As reported by cyberscoop, a critical vulnerability that allows remote code execution was found to affect some Electron-based apps that run on Windows, but not on Mac or Linux. In order to be vulnerable, an app must also register itself as the default handler for a protocol, such as app://.
Apps use such protocols to streamline the linking between them, so that a user can, for example, click on a link in a web browser or supported app and be redirected to a specific instance of the protocol's handler app. This kind of feature is used by several apps, but not all of those built on Electron.

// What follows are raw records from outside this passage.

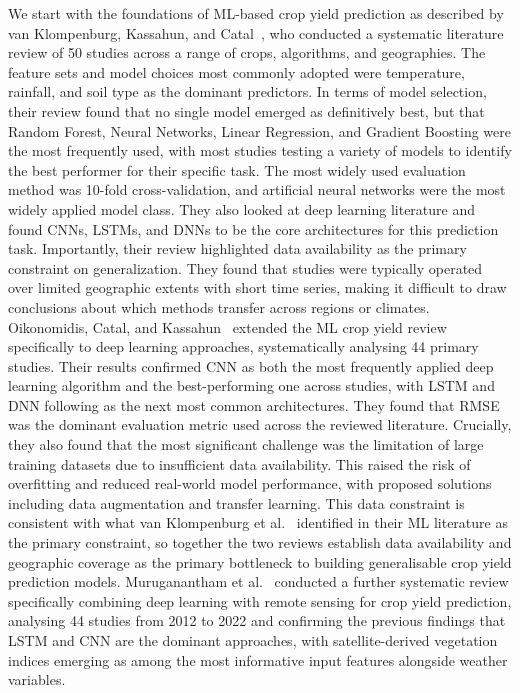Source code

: \documentclass[pdflatex,sn-mathphys-num, oneside]{sn-jnl}%
\theoremstyle{thmstyleone}%
\theoremstyle{thmstyletwo}%
\theoremstyle{thmstylethree}%
\begin{document}
We start with the foundations of ML-based crop yield prediction as described by van Klompenburg, Kassahun, and Catal~\cite{bib14}, who conducted a systematic literature review of 50 studies across a range of crops, algorithms, and geographies. The feature sets and model choices most commonly adopted were temperature, rainfall, and soil type as the dominant predictors. In terms of model selection, their review found that no single model emerged as definitively best, but that Random Forest, Neural Networks, Linear Regression, and Gradient Boosting were the most frequently used, with most studies testing a variety of models to identify the best performer for their specific task. The most widely used evaluation method was 10-fold cross-validation, and artificial neural networks were the most widely applied model class. They also looked at deep learning literature and found CNNs, LSTMs, and DNNs to be the core architectures for this prediction task. Importantly, their review highlighted data availability as the primary constraint on generalization. They found that studies were typically operated over limited geographic extents with short time series, making it difficult to draw conclusions about which methods transfer across regions or climates. Oikonomidis, Catal, and Kassahun~\cite{bib15} extended the ML crop yield review specifically to deep learning approaches, systematically analysing 44 primary studies. Their results confirmed CNN as both the most frequently applied deep learning algorithm and the best-performing one across studies, with LSTM and DNN following as the next most common architectures. They found that RMSE was the dominant evaluation metric used across the reviewed literature. Crucially, they also found that the most significant challenge was the limitation of large training datasets due to insufficient data availability. This raised the risk of overfitting and reduced real-world model performance, with proposed solutions including data augmentation and transfer learning. This data constraint is consistent with what van Klompenburg et al.~\cite{bib14} identified in their ML literature as the primary constraint, so together the two reviews establish data availability and geographic coverage as the primary bottleneck to building generalisable crop yield prediction models. Muruganantham et al.~\cite{bib20} conducted a further systematic review specifically combining deep learning with remote sensing for crop yield prediction, analysing 44 studies from 2012 to 2022 and confirming the previous findings that LSTM and CNN are the dominant approaches, with satellite-derived vegetation indices emerging as among the most informative input features alongside weather variables.
 
\end{document}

Skype, for example, sets itself as the handler of skype://, while Slack does the same with the protocol slack://. Both Slack and the new Skype are built on Electron and, therefore, are vulnerable.
Several other Windows desktop apps are built on Electron, including the encrypted messaging app Signal, the audio chat app Discord and the content management system WordPress.
Fortunately, Electron has already updated the framework with a patch for the vulnerability and urges developers to do the same with their apps. Both Microsoft and Slack have also confirmed that their apps are already patched and urged all users to update their Skype or Slack for desktop apps immediately. Slack for desktop is secure starting from its 3.0.3+ version, while a Microsoft spokesperson told cyberscoop that the patch was applied for "the newest version of Skype."
For those developers who cannot update their apps right away, appending "--" as the last argument when calling app.setAsDefaultProtocolClient could prevent the bug from being triggered, according to ZDNet.
But since Electron does not detail which apps make use of protocol handlers on Windows, it is not possible to know exactly which apps were affected. Therefore, as a matter of precaution, end users should always keep their applications up-to-date in order to benefit from the latest security patches.